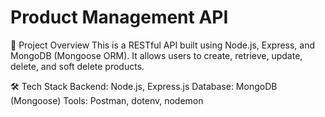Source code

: # Product Management API
📌 Project Overview
This is a RESTful API built using Node.js, Express, and MongoDB (Mongoose ORM). It allows users to create, retrieve, update, delete, and soft delete products.

🛠 Tech Stack
Backend: Node.js, Express.js
Database: MongoDB (Mongoose)
Tools: Postman, dotenv, nodemon
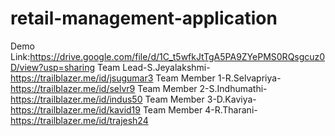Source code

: # retail-management-application
Demo Link:https://drive.google.com/file/d/1C_t5wfkJtTgA5PA9ZYePMS0RQsgcuz0D/view?usp=sharing
Team Lead-S.Jeyalakshmi-https://trailblazer.me/id/jsugumar3
Team Member 1-R.Selvapriya-https://trailblazer.me/id/selvr9
Team Member 2-S.Indhumathi-https://trailblazer.me/id/indus50
Team Member 3-D.Kaviya-https://trailblazer.me/id/kavid19
Team Member 4-R.Tharani-https://trailblazer.me/id/trajesh24

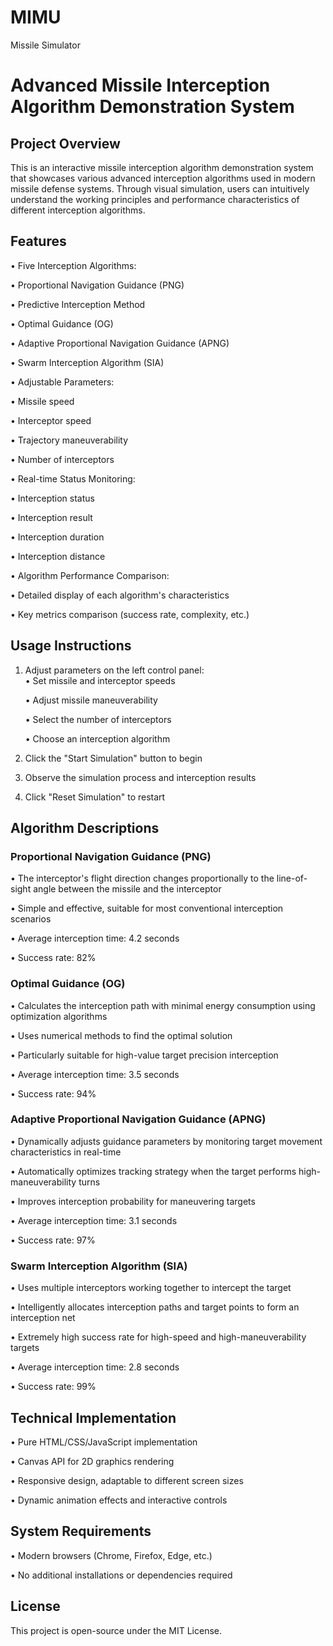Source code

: # MIMU

Missile Simulator

# Advanced Missile Interception Algorithm Demonstration System

## Project Overview

This is an interactive missile interception algorithm demonstration system that showcases various advanced interception algorithms used in modern missile defense systems. Through visual simulation, users can intuitively understand the working principles and performance characteristics of different interception algorithms.  

## Features

• Five Interception Algorithms:  

  • Proportional Navigation Guidance (PNG)  

  • Predictive Interception Method  

  • Optimal Guidance (OG)  

  • Adaptive Proportional Navigation Guidance (APNG)  

  • Swarm Interception Algorithm (SIA)  

• Adjustable Parameters:  

  • Missile speed  

  • Interceptor speed  

  • Trajectory maneuverability  

  • Number of interceptors  

• Real-time Status Monitoring:  

  • Interception status  

  • Interception result  

  • Interception duration  

  • Interception distance  

• Algorithm Performance Comparison:  

  • Detailed display of each algorithm's characteristics  

  • Key metrics comparison (success rate, complexity, etc.)  

## Usage Instructions

1. Adjust parameters on the left control panel:  
   • Set missile and interceptor speeds  

   • Adjust missile maneuverability  

   • Select the number of interceptors  

   • Choose an interception algorithm  

2. Click the "Start Simulation" button to begin  

3. Observe the simulation process and interception results  

4. Click "Reset Simulation" to restart  

## Algorithm Descriptions

### Proportional Navigation Guidance (PNG)

• The interceptor's flight direction changes proportionally to the line-of-sight angle between the missile and the interceptor  

• Simple and effective, suitable for most conventional interception scenarios  

• Average interception time: 4.2 seconds  

• Success rate: 82%  

### Optimal Guidance (OG)

• Calculates the interception path with minimal energy consumption using optimization algorithms  

• Uses numerical methods to find the optimal solution  

• Particularly suitable for high-value target precision interception  

• Average interception time: 3.5 seconds  

• Success rate: 94%  

### Adaptive Proportional Navigation Guidance (APNG)

• Dynamically adjusts guidance parameters by monitoring target movement characteristics in real-time  

• Automatically optimizes tracking strategy when the target performs high-maneuverability turns  

• Improves interception probability for maneuvering targets  

• Average interception time: 3.1 seconds  

• Success rate: 97%  

### Swarm Interception Algorithm (SIA)

• Uses multiple interceptors working together to intercept the target  

• Intelligently allocates interception paths and target points to form an interception net  

• Extremely high success rate for high-speed and high-maneuverability targets  

• Average interception time: 2.8 seconds  

• Success rate: 99%  

## Technical Implementation

• Pure HTML/CSS/JavaScript implementation  

• Canvas API for 2D graphics rendering  

• Responsive design, adaptable to different screen sizes  

• Dynamic animation effects and interactive controls  

## System Requirements

• Modern browsers (Chrome, Firefox, Edge, etc.)  

• No additional installations or dependencies required  

## License

This project is open-source under the MIT License.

◆ What to produce:
Print the listing exactly, images excluded.

◆ Reply to the exercise:
Source code

: # Product Management API
📌 Project Overview
This is a RESTful API built using Node.js, Express, and MongoDB (Mongoose ORM). It allows users to create, retrieve, update, delete, and soft delete products.

🛠 Tech Stack
Backend: Node.js, Express.js
Database: MongoDB (Mongoose)
Tools: Postman, dotenv, nodemon
Source code

: # retail-management-application
Demo Link:https://drive.google.com/file/d/1C_t5wfkJtTgA5PA9ZYePMS0RQsgcuz0D/view?usp=sharing
Team Lead-S.Jeyalakshmi-https://trailblazer.me/id/jsugumar3
Team Member 1-R.Selvapriya-https://trailblazer.me/id/selvr9
Team Member 2-S.Indhumathi-https://trailblazer.me/id/indus50
Team Member 3-D.Kaviya-https://trailblazer.me/id/kavid19
Team Member 4-R.Tharani-https://trailblazer.me/id/trajesh24

Source code

: # MIMU

Missile Simulator

# Advanced Missile Interception Algorithm Demonstration System

## Project Overview

This is an interactive missile interception algorithm demonstration system that showcases various advanced interception algorithms used in modern missile defense systems. Through visual simulation, users can intuitively understand the working principles and performance characteristics of different interception algorithms.  

## Features

• Five Interception Algorithms:  

  • Proportional Navigation Guidance (PNG)  

  • Predictive Interception Method  

  • Optimal Guidance (OG)  

  • Adaptive Proportional Navigation Guidance (APNG)  

  • Swarm Interception Algorithm (SIA)  

• Adjustable Parameters:  

  • Missile speed  

  • Interceptor speed  

  • Trajectory maneuverability  

  • Number of interceptors  

• Real-time Status Monitoring:  

  • Interception status  

  • Interception result  

  • Interception duration  

  • Interception distance  

• Algorithm Performance Comparison:  

  • Detailed display of each algorithm's characteristics  

  • Key metrics comparison (success rate, complexity, etc.)  

## Usage Instructions

1. Adjust parameters on the left control panel:  
   • Set missile and interceptor speeds  

   • Adjust missile maneuverability  

   • Select the number of interceptors  

   • Choose an interception algorithm  

2. Click the "Start Simulation" button to begin  

3. Observe the simulation process and interception results  

4. Click "Reset Simulation" to restart  

## Algorithm Descriptions

### Proportional Navigation Guidance (PNG)

• The interceptor's flight direction changes proportionally to the line-of-sight angle between the missile and the interceptor  

• Simple and effective, suitable for most conventional interception scenarios  

• Average interception time: 4.2 seconds  

• Success rate: 82%  

### Optimal Guidance (OG)

• Calculates the interception path with minimal energy consumption using optimization algorithms  

• Uses numerical methods to find the optimal solution  

• Particularly suitable for high-value target precision interception  

• Average interception time: 3.5 seconds  

• Success rate: 94%  

### Adaptive Proportional Navigation Guidance (APNG)

• Dynamically adjusts guidance parameters by monitoring target movement characteristics in real-time  

• Automatically optimizes tracking strategy when the target performs high-maneuverability turns  

• Improves interception probability for maneuvering targets  

• Average interception time: 3.1 seconds  

• Success rate: 97%  

### Swarm Interception Algorithm (SIA)

• Uses multiple interceptors working together to intercept the target  

• Intelligently allocates interception paths and target points to form an interception net  

• Extremely high success rate for high-speed and high-maneuverability targets  

• Average interception time: 2.8 seconds  

• Success rate: 99%  

## Technical Implementation

• Pure HTML/CSS/JavaScript implementation  

• Canvas API for 2D graphics rendering  

• Responsive design, adaptable to different screen sizes  

• Dynamic animation effects and interactive controls  

## System Requirements

• Modern browsers (Chrome, Firefox, Edge, etc.)  

• No additional installations or dependencies required  

## License

This project is open-source under the MIT License.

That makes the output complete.